図5に描かれるように、コンピュータ500は、1つ以上のハードウェアプロセッサ要素502(例えば、中央処理ユニット(CPU)、マイクロプロセッサ、又はマルチコアプロセッサ)、メモリ504、例えばランダムアクセスメモリ(RAM)及び/又は読み出し専用メモリ(ROM)、非蛍光性トナーを介してセキュリティマークを印刷するためのモジュール505、及び様々な入/出力デバイス506(例えば、テープドライブ、フロッピードライブ、ハードディスクドライブ、又はコンパクトディスクドライブ、受信機、送信機、スピーカ、ディスプレイ、音声合成装置、出力ポート、入力ポート、及びユーザ入力デバイス(キーボード、キーパッド、マウス、マイクロフォンなど)を含むが、これらに限定されない記憶デバイス)を備える。
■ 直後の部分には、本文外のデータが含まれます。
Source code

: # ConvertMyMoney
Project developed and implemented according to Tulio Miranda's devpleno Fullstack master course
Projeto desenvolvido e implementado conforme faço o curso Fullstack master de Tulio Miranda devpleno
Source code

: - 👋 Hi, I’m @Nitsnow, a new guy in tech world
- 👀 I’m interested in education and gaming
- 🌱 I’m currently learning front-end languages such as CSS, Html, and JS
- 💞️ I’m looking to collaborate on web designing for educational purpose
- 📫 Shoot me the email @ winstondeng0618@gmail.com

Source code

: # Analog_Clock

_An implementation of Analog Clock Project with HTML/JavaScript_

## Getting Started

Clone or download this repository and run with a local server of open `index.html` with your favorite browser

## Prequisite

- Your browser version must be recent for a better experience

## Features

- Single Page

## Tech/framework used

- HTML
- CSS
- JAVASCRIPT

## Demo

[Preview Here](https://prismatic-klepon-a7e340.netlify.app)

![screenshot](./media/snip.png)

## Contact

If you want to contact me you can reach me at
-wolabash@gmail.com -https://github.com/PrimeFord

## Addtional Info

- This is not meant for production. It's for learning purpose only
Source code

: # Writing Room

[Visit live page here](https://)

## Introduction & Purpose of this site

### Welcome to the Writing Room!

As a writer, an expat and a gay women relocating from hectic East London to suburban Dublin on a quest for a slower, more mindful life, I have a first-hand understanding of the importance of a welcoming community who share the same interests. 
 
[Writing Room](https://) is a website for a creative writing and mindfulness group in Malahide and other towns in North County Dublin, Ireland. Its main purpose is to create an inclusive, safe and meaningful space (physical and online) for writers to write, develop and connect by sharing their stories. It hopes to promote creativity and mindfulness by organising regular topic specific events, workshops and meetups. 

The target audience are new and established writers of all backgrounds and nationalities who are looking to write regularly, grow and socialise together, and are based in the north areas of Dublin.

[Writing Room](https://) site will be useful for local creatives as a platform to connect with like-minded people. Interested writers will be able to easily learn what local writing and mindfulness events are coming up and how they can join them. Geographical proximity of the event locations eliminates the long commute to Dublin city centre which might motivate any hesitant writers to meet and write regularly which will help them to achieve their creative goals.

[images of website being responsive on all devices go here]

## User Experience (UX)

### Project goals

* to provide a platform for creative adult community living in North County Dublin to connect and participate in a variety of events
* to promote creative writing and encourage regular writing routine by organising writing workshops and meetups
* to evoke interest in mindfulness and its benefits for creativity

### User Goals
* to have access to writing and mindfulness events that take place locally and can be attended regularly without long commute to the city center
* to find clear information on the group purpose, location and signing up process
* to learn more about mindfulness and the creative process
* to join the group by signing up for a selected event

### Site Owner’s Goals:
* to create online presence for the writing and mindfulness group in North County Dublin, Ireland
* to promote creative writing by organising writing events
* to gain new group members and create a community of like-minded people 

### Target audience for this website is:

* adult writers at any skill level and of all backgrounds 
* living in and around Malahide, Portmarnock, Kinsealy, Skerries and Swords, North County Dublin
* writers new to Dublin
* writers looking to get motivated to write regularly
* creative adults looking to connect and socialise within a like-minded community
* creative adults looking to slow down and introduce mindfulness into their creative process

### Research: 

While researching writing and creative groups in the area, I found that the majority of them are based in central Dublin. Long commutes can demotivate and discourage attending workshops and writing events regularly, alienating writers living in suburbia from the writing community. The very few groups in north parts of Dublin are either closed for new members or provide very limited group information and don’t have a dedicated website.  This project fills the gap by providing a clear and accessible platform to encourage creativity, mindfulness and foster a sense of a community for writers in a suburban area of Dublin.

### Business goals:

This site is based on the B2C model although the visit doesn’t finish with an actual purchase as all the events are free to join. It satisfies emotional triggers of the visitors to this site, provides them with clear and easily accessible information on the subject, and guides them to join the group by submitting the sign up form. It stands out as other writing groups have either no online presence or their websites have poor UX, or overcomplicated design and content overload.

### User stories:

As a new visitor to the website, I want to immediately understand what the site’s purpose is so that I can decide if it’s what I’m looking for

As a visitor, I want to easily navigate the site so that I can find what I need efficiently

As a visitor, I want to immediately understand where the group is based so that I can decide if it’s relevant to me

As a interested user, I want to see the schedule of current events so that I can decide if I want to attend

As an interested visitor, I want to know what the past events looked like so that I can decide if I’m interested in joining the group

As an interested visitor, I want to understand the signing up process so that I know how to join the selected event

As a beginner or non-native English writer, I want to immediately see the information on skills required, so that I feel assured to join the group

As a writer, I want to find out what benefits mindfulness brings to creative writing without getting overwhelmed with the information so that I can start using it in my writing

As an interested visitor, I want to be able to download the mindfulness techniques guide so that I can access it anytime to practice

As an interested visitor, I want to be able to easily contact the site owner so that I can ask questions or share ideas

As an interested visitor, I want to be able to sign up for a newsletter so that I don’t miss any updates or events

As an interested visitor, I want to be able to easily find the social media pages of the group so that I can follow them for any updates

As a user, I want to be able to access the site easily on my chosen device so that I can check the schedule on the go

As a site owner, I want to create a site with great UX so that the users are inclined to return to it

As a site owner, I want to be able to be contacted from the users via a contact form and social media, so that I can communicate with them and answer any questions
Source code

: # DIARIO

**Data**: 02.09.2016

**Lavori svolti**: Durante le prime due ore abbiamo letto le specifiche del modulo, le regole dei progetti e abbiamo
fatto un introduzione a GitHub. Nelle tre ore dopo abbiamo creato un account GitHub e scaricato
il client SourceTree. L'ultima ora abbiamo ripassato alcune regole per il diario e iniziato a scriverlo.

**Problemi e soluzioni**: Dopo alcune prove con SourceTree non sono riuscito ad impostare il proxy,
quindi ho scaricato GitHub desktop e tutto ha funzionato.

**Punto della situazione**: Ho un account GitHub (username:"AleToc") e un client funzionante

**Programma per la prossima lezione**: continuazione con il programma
1つのプロセッサ要素のみが示されているが、コンピュータは、複数のプロセッサ要素を採用してもよいことに留意されたい。
【0049】
本開示は、例えば、特定用途向け集積回路(application specific integrated circuit、ASIC)、フィールドプログラマブルゲートアレイ(field-programmable gate array、FPGA)を含むプログラマブルロジックアレイ(programmable logic array、PLA)、若しくはハードウェアデバイス上に展開されたステートマシン、コンピュータ、又は任意の他のハードウェア等価物、例えば、上で考察される方法(複数可)に関連し、上記に開示した方法のステップ、機能、及び/又は動作を実行するハードウェアプロセッサを構成するために使用することができるコンピュータ可読命令を使用して、ソフトウェア及び/又はソフトウェアとハードウェアとの組み合わせで実装することができることに留意されたい。一実施形態では、非蛍光性トナーを介してセキュリティマークを印刷するための、本モジュール又はプロセス505のための命令及びデータ(例えば、コンピュータ実行可能命令を含むソフトウェアプログラム)がメモリ504にロードされ、ハードウェアプロセッサ要素502によって実行されて、上記で考察したようなステップ、機能、又は動作を実施することができる。更に、ハードウェアプロセッサが命令を実行して「動作」を行うときに、これはハードウェアプロセッサが直接的に動作を実行するかつ/或いは動作を行う別のハードウェアデバイス又は構成要素(例えば、コプロセッサなど)を容易にする、それに指向する、或いはそれと協働することを含むことができる。
【0050】
上記に説明した方法に関するコンピュータ読み取り可能又はソフトウェア命令を実行するプロセッサは、プログラムされたプロセッサ又は専門プロセッサとして認識されることができる。したがって、本開示の非蛍光性トナーを介してセキュリティマークを印刷するための本モジュール505(関連するデータ構造を含む)は、有形又は物理的(広範には非一時的)コンピュータ可読記憶装置又は媒体、例えば、揮発性メモリ、不揮発性メモリ、ROMメモリ、RAMメモリ、磁気若しくは光学ドライブ、デバイス又はディスケットなどに記憶することができる。より具体的には、コンピュータ読み取り可能記憶デバイスが、プロセッサ又はコンピュータ、アプリケーションサーバなどの計算デバイスによってアクセスされるデータ、命令などの情報を記憶する能力を提供する任意の物理的デバイスを含んでもよい。
【0051】
様々な上記に開示したもの並びに他の特徴及び機能の変形、又はそれらの代替物が、多くの他の異なるシステム又はアプリケーションに組み合わされてもよいことが理解されるであろう。様々な現在予期されていない、又は先行例のない代替物、修正、変形、又は改善が、その後に当業者によってなされてもよく、それらも以下の特許請求の範囲によって包含されることを意図している。